# Finetune a DistilRoBERTa model on the ELI5 Dataset

Task Description: Masked Language Modelling (MLM) predicts a masked token in a sequence. If we give it a sequence where some tokens inside are masked, it can predict the masked tokens.

Original Tutorial: https://huggingface.co/docs/transformers/tasks/masked_language_modeling

In [None]:
!pip install -q transformers datasets evaluate accelerate

# Load ELI5 dataset

In [None]:
from datasets import load_dataset

eli5 = load_dataset("eli5", split = "train_asks[:5000]")

In [None]:
# Split the dataset into a train and test set
eli5 = eli5.train_test_split(test_size=0.2)

In [None]:
# Look at the data
import pprint
pprint.pprint(eli5['train'][0])

# The text column is our model input


In [None]:
# Preprocessing
## Load Model
from transformers import AutoTokenizer, AutoModelForMaskedLM

model_checkpoint = "distilroberta-base"
tokenizer = AutoTokenizer.from_pretrained(model_checkpoint)
model = AutoModelForMaskedLM.from_pretrained(model_checkpoint)

In [None]:
# Check Model
print(model)

In [None]:
for name, param in model.named_parameters():
    print(f"Parameter name: {name}")
    print(f"Requires gradients: {param.requires_grad}")
    print(f"Parameter shape: {param.shape}")
    print("=" * 30)

In [None]:
# # Optional: Specify layers to fine tune and which to freeze by setting requires grad to true and false
# layers_to_fine_tune = ['decoder.final_layer_norm.weight']

# # Freeze layers
# for name, param in model.named_parameters():
#     if not any(layer_name in name for layer_name in layers_to_fine_tune):
#         param.requires_grad = False

# # Unfreeze Fine-tune layers
# for name, param in model.named_parameters():
#     if any(layer_name in name for layer_name in layers_to_fine_tune):
#         param.requires_grad = True

# Preprocessing
We need to create a preprocess function that we will apply to every instance in the dataset. The preprocess function needs to:

1. Flatten the instance so that the text column is easily accessible
2. Join any list of strings
3. Tokenize result

Some token sequences will be **longer** than the maximum input length for the model. Hence we use a second preprocessing function to:

1. concatenate all token sequences
2. Split the concatenated sequences into shorter chunks defined by a `block_size` parameter.

In [None]:
# The text field is nested so we need to flatten each instance
eli5 = eli5.flatten()
pprint.pprint(eli5['train'][0])

In [None]:
# Operation to apply to every instance
print(" ".join(eli5['train']['answers.text'][0]), "\n")
print(tokenizer(" ".join(eli5['train']['answers.text'][0])) )

In [None]:
# Wrap in a preprocess function
def preprocess_function(examples):
  return tokenizer([" ".join(x) for x in examples["answers.text"]])

In [None]:
# Apply preprocessing over entire dataset - batched = True process multiple elements of the datasets
tokenized_eli5 = eli5.map(preprocess_function, batched = True, num_proc=4, remove_columns=eli5['train'].column_names)

In [None]:
def group_texts(examples, block_size: int = 128):
  # This function is to cut the length of the text examples

  # Concatencate all texts
  concatenated_examples = {k: sum(examples[k], []) for k in examples.keys()}
  total_length = len(concatenated_examples[list(examples.keys())[0]])

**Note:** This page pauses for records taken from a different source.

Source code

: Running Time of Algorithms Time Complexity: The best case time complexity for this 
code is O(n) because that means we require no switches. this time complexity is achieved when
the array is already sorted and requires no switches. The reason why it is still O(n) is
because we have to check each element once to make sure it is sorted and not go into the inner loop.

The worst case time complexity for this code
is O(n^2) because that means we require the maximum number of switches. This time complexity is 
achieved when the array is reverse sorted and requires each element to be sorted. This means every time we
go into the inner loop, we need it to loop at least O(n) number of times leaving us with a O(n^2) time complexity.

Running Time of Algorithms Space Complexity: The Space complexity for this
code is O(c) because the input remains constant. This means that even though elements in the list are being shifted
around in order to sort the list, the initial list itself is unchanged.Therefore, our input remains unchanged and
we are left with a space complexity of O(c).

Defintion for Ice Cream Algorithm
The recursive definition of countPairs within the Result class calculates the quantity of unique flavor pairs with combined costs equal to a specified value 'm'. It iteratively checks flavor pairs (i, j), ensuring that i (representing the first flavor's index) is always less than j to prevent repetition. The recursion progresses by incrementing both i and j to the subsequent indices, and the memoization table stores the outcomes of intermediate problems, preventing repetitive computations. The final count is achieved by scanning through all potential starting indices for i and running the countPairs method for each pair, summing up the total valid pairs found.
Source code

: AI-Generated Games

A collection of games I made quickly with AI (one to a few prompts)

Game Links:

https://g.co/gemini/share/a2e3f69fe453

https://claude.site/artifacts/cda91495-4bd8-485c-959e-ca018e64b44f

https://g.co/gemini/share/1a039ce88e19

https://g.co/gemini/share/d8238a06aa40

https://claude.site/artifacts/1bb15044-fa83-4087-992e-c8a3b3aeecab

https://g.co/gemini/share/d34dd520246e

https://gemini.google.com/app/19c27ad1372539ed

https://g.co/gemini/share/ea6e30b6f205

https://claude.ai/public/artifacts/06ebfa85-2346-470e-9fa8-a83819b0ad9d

  if total_length >= block_size:
    total_length = (total_length // block_size) * block_size
  # Split by chunks of block size
  result = {
      k: [t[i: i + block_size] for i in range(0, total_length, block_size)]
      for k, t in concatenated_examples.items()
  }
  result["labels"] = result["input_ids"].copy()
  return result


In [None]:
# Apply second preprocessing over entire dataset
lm_dataset = tokenized_eli5.map(group_texts, batched=True, num_proc=4)

In [None]:
pprint.pprint(lm_dataset['train'][0])

In [None]:
# Create a batch of examples, with dynamic padding. Use the appropriate collator function
from transformers import DataCollatorForLanguageModeling

tokenizer.pad_token = tokenizer.eos_token
data_collator = DataCollatorForLanguageModeling(tokenizer = tokenizer, mlm_probability = 0.15)

# Evaluate

We want to create a `compute_metrics` function that monitors a metruc during training.

In [None]:
!pip install evaluate

In [None]:
tokenized_eli5_trch = lm_dataset

tokenized_eli5_trch.set_format("torch")
tokenized_eli5_trch

In [None]:
tokenized_eli5_trch['train'][0]

In [None]:
from torch.utils.data import DataLoader

train_dataloader = DataLoader(
    tokenized_eli5_trch['train'], shuffle = True, batch_size = 16, collate_fn=data_collator
)

test_dataloader = DataLoader(
    tokenized_eli5_trch['test'], shuffle = True, batch_size = 16, collate_fn=data_collator
)

In [None]:
import pprint
batch = next(iter(train_dataloader))

#print(batch)
print(len(train_dataloader))
print(f"input_ids batch shape: {batch.input_ids.shape}")
print(f"attention_mask batch shape: {batch.attention_mask.shape}")
print(f"labels batch shape: {batch.labels.shape}")

In [None]:
import evaluate

metric = evaluate.load("perplexity")

# Train Model Using PyTorch

In [None]:
import numpy as np
from transformers import AdamW, get_scheduler
import torch

# Define Optimiser
optimizer = AdamW(model.parameters(), lr=2e-5, weight_decay=0.01)

# Define Loss Function

# def compute_metrics(predictions, labels):

#     if isinstance(predictions, tuple):
#         predictions = predictions[0]
#     decoded_preds = tokenizer.batch_decode(predictions, skip_special_tokens=True)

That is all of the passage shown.